**Action item:** From the entries below, please output exactly the lines starting at the one containing "run migrations**: Simply" and ending at the one containing "## Middleware", both included.

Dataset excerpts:
= Beginning of Section =

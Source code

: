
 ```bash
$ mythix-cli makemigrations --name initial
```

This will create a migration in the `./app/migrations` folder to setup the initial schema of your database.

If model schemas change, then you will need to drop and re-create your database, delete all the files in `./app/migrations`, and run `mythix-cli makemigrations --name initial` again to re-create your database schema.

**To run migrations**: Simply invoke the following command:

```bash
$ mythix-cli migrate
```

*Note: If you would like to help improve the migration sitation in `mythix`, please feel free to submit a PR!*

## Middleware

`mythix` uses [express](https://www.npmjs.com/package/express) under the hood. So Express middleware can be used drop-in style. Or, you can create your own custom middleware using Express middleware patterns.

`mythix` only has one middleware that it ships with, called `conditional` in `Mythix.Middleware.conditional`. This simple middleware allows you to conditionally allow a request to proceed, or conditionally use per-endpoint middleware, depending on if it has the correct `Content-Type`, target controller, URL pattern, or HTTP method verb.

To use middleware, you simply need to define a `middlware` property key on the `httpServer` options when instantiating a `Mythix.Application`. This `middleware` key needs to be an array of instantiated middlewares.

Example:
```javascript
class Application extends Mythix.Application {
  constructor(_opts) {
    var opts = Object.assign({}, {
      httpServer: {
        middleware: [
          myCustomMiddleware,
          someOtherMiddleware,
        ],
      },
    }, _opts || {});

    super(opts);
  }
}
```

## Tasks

= End of Section =

**Result for this exercise:**
**To run migrations**: Simply invoke the following command:

```bash
$ mythix-cli migrate
```

*Note: If you would like to help improve the migration sitation in `mythix`, please feel free to submit a PR!*

## Middleware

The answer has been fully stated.